▶ _Exercise prompt_: Copy the lines below exactly, starting with the first and finishing with the one holding "indebted to someone"; do not copy the pictures.

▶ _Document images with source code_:
#####

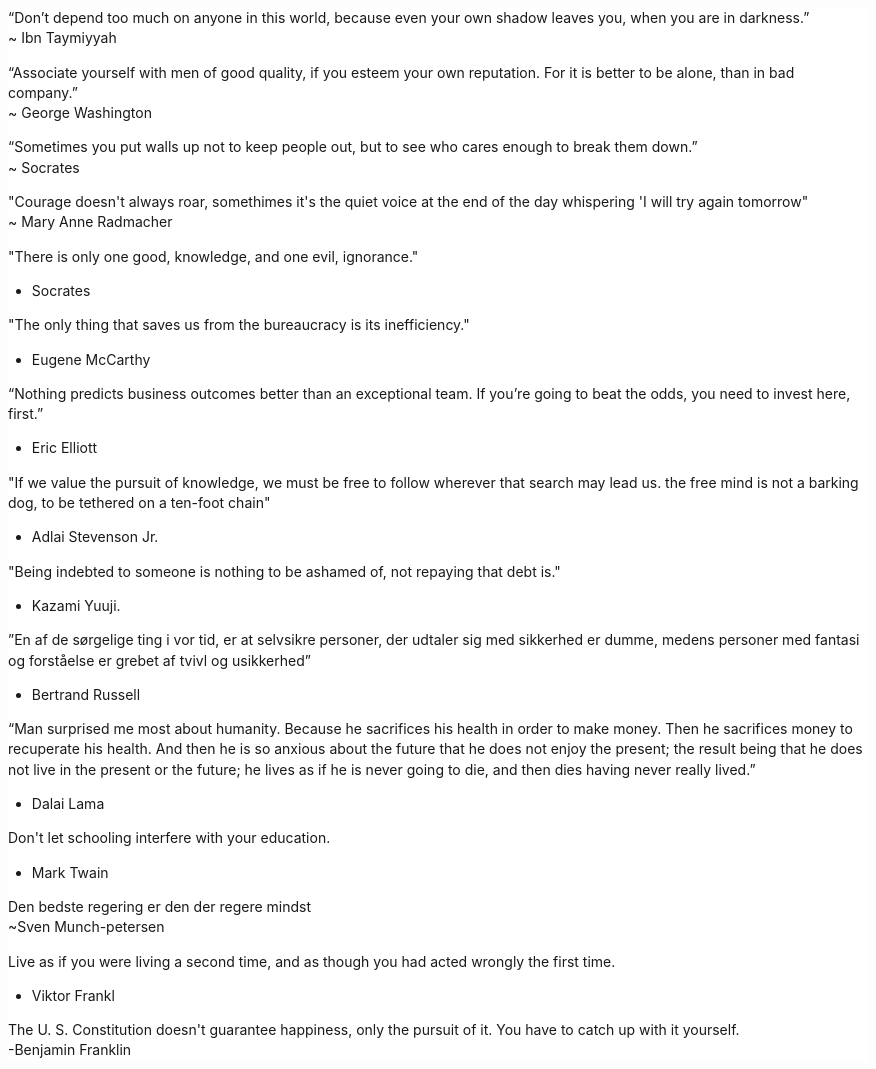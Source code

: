 “Don’t depend too much on anyone in this world, because even your own shadow leaves you, when you are in darkness.”  
 ~ Ibn Taymiyyah

“Associate yourself with men of good quality, if you esteem your own reputation. For it is better to be alone, than in bad company.”  
 ~ George Washington

“Sometimes you put walls up not to keep people out, but to see who cares enough to break them down.”  
~ Socrates


"Courage doesn't always roar, 
somethimes it's the quiet voice at 
the end of the day whispering 'I
will try again tomorrow"  
~ Mary Anne Radmacher

"There is only one good, knowledge, and one evil, ignorance."  
- Socrates

"The only thing that saves us from the bureaucracy is its inefficiency."  
- Eugene McCarthy

“Nothing predicts business outcomes better than an exceptional team. If you’re going to beat the odds, you need to invest here, first.”  
- Eric Elliott

"If we value the pursuit of knowledge, we must be free to follow wherever that search may lead us. the free mind is not a barking dog, to be tethered on a ten-foot chain"  
- Adlai Stevenson Jr.

"Being indebted to someone is nothing to be ashamed of, not repaying that debt is."  
- Kazami Yuuji. 

”En af de sørgelige ting i vor tid, er at selvsikre personer, der udtaler sig med sikkerhed er dumme, medens personer med fantasi og forståelse er grebet af tvivl og usikkerhed”  
- Bertrand Russell

“Man surprised me most about humanity. Because he sacrifices his health in order to make money.
Then he sacrifices money to recuperate his health. And then he is so anxious about the future that he does not enjoy the present; the result being that he does not live in the present or the future; he lives as if he is never going to die, and then dies having never really lived.”  
- Dalai Lama

Don't let schooling interfere with your education.  
- Mark Twain

Den bedste regering er den der regere mindst  
~Sven Munch-petersen

Live as if you were living a second time, and as though you had acted wrongly the﻿ first time.  
- Viktor Frankl

The U. S. Constitution doesn't guarantee happiness, only the pursuit of it. You have to catch up with it yourself.  
-Benjamin Franklin 
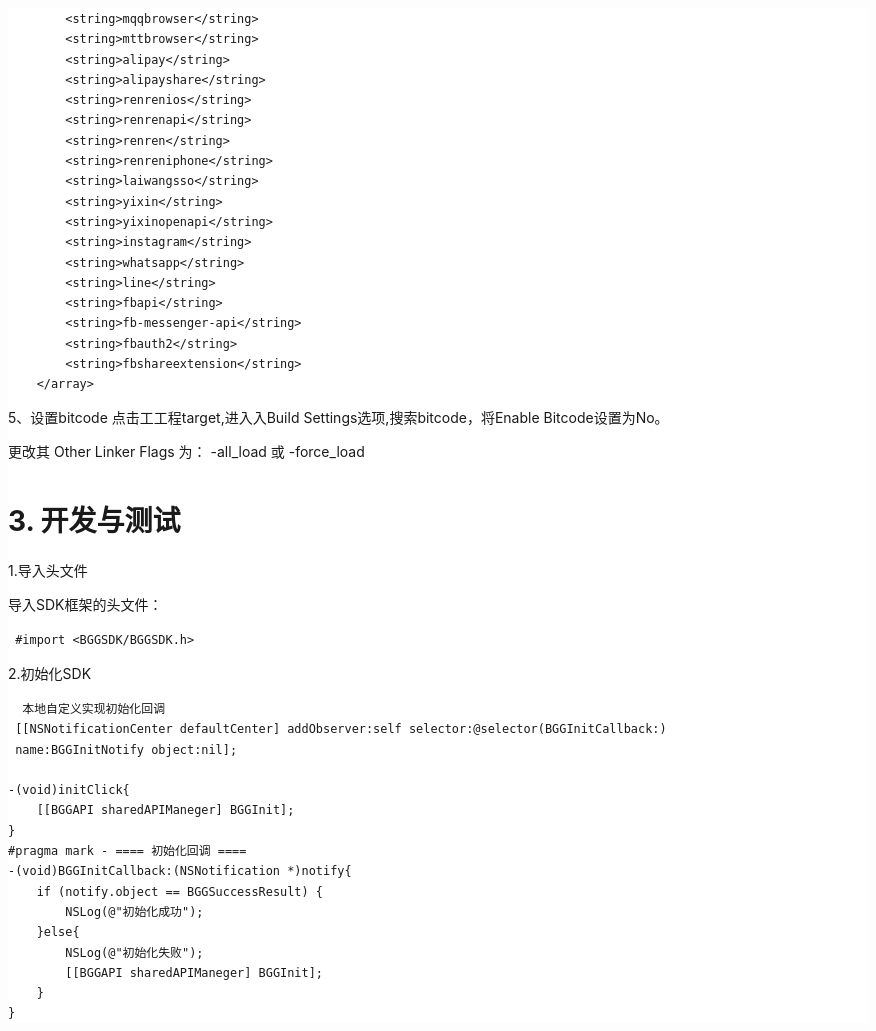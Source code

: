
 ```
		<string>mqqbrowser</string>
		<string>mttbrowser</string>
		<string>alipay</string>
		<string>alipayshare</string>
		<string>renrenios</string>
		<string>renrenapi</string>
		<string>renren</string>
		<string>renreniphone</string>
		<string>laiwangsso</string>
		<string>yixin</string>
		<string>yixinopenapi</string>
		<string>instagram</string>
		<string>whatsapp</string>
		<string>line</string>
		<string>fbapi</string>
		<string>fb-messenger-api</string>
		<string>fbauth2</string>
		<string>fbshareextension</string>
	</array>
```
	
5、设置bitcode
点击⼯工程target,进⼊入Build Settings选项,搜索bitcode，将Enable Bitcode设置为No。

更改其 Other Linker Flags 为： -all_load 或 -force_load





# 3. 开发与测试

1.导入头文件

导入SDK框架的头文件：

```
 #import <BGGSDK/BGGSDK.h>
```

2.初始化SDK

```
  本地自定义实现初始化回调
 [[NSNotificationCenter defaultCenter] addObserver:self selector:@selector(BGGInitCallback:) 
 name:BGGInitNotify object:nil];

-(void)initClick{
    [[BGGAPI sharedAPIManeger] BGGInit];
}
#pragma mark - ==== 初始化回调 ====
-(void)BGGInitCallback:(NSNotification *)notify{
    if (notify.object == BGGSuccessResult) {
        NSLog(@"初始化成功");
    }else{
        NSLog(@"初始化失败");
        [[BGGAPI sharedAPIManeger] BGGInit];
    }
}
```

#####

▶ _Reply to the task_:
Source code

: “Don’t depend too much on anyone in this world, because even your own shadow leaves you, when you are in darkness.”  
 ~ Ibn Taymiyyah

“Associate yourself with men of good quality, if you esteem your own reputation. For it is better to be alone, than in bad company.”  
 ~ George Washington

“Sometimes you put walls up not to keep people out, but to see who cares enough to break them down.”  
~ Socrates


"Courage doesn't always roar, 
somethimes it's the quiet voice at 
the end of the day whispering 'I
will try again tomorrow"  
~ Mary Anne Radmacher

"There is only one good, knowledge, and one evil, ignorance."  
- Socrates

"The only thing that saves us from the bureaucracy is its inefficiency."  
- Eugene McCarthy

“Nothing predicts business outcomes better than an exceptional team. If you’re going to beat the odds, you need to invest here, first.”  
- Eric Elliott

"If we value the pursuit of knowledge, we must be free to follow wherever that search may lead us. the free mind is not a barking dog, to be tethered on a ten-foot chain"  
- Adlai Stevenson Jr.

"Being indebted to someone is nothing to be ashamed of, not repaying that debt is."  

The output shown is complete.